■ **Assigned task**
Please give again, word for word, each line that falls between the line with "O que um método" and the end of the data, inclusive.

═══ Dataset excerpts ═══

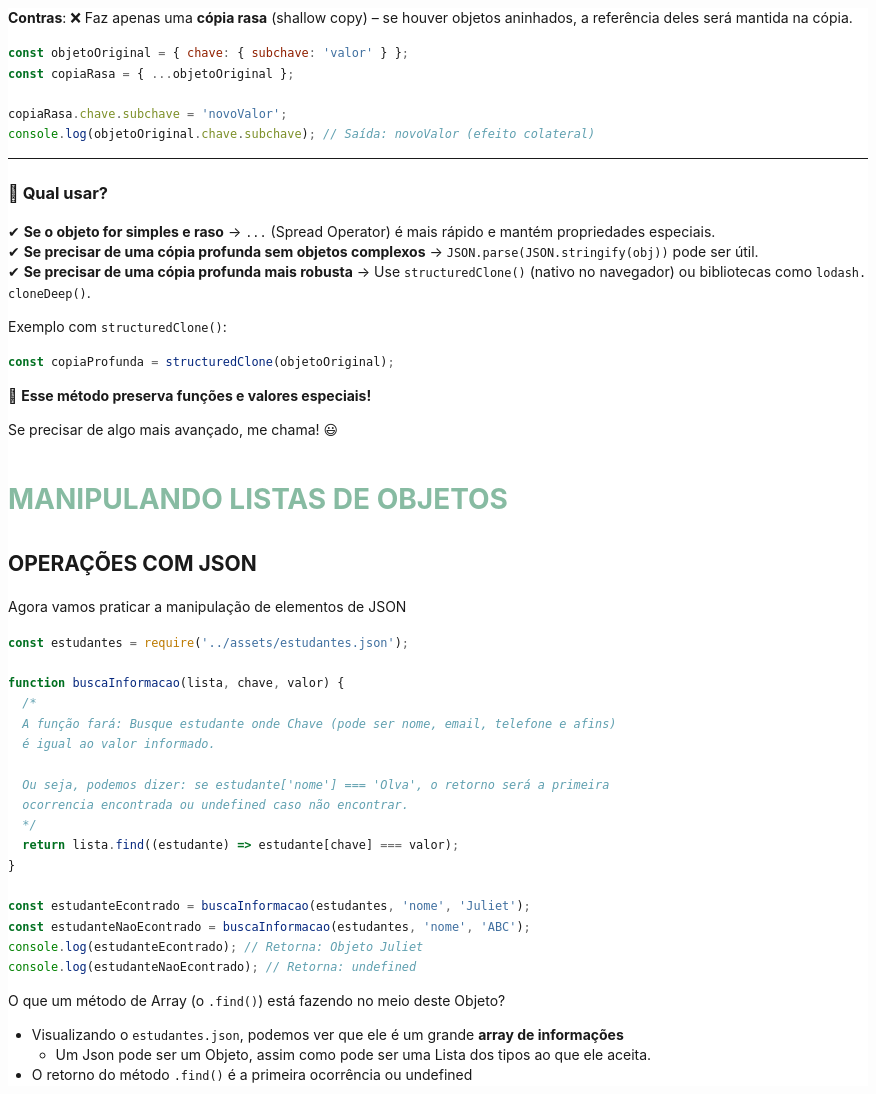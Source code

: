 **Contras**:
❌ Faz apenas uma **cópia rasa** (shallow copy) – se houver objetos aninhados, a referência deles será mantida na cópia.  

```js
const objetoOriginal = { chave: { subchave: 'valor' } };
const copiaRasa = { ...objetoOriginal };

copiaRasa.chave.subchave = 'novoValor';
console.log(objetoOriginal.chave.subchave); // Saída: novoValor (efeito colateral)
```

---

### 🚀 **Qual usar?**
✔ **Se o objeto for simples e raso** → `...` (Spread Operator) é mais rápido e mantém propriedades especiais.  
✔ **Se precisar de uma cópia profunda sem objetos complexos** → `JSON.parse(JSON.stringify(obj))` pode ser útil.  
✔ **Se precisar de uma cópia profunda mais robusta** → Use `structuredClone()` (nativo no navegador) ou bibliotecas como `lodash.cloneDeep()`.

Exemplo com `structuredClone()`:
```js
const copiaProfunda = structuredClone(objetoOriginal);
```
📌 **Esse método preserva funções e valores especiais!**  

Se precisar de algo mais avançado, me chama! 😃

# <span style="color: #87BBA2">MANIPULANDO LISTAS DE OBJETOS</span>

## OPERAÇÕES COM JSON
Agora vamos praticar a manipulação de elementos de JSON
```js
const estudantes = require('../assets/estudantes.json');

function buscaInformacao(lista, chave, valor) {
  /*
  A função fará: Busque estudante onde Chave (pode ser nome, email, telefone e afins)
  é igual ao valor informado.

  Ou seja, podemos dizer: se estudante['nome'] === 'Olva', o retorno será a primeira
  ocorrencia encontrada ou undefined caso não encontrar.
  */
  return lista.find((estudante) => estudante[chave] === valor);
}

const estudanteEcontrado = buscaInformacao(estudantes, 'nome', 'Juliet');
const estudanteNaoEcontrado = buscaInformacao(estudantes, 'nome', 'ABC');
console.log(estudanteEcontrado); // Retorna: Objeto Juliet
console.log(estudanteNaoEcontrado); // Retorna: undefined
```
O que um método de Array (o `.find()`) está fazendo no meio deste Objeto?
- Visualizando o `estudantes.json`, podemos ver que ele é um grande **array de informações**
  - Um Json pode ser um Objeto, assim como pode ser uma Lista dos tipos ao que ele aceita.
- O retorno do método `.find()` é a primeira ocorrência ou undefined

═══

■ **Exercise solution**
O que um método de Array (o `.find()`) está fazendo no meio deste Objeto?
- Visualizando o `estudantes.json`, podemos ver que ele é um grande **array de informações**
  - Um Json pode ser um Objeto, assim como pode ser uma Lista dos tipos ao que ele aceita.
- O retorno do método `.find()` é a primeira ocorrência ou undefined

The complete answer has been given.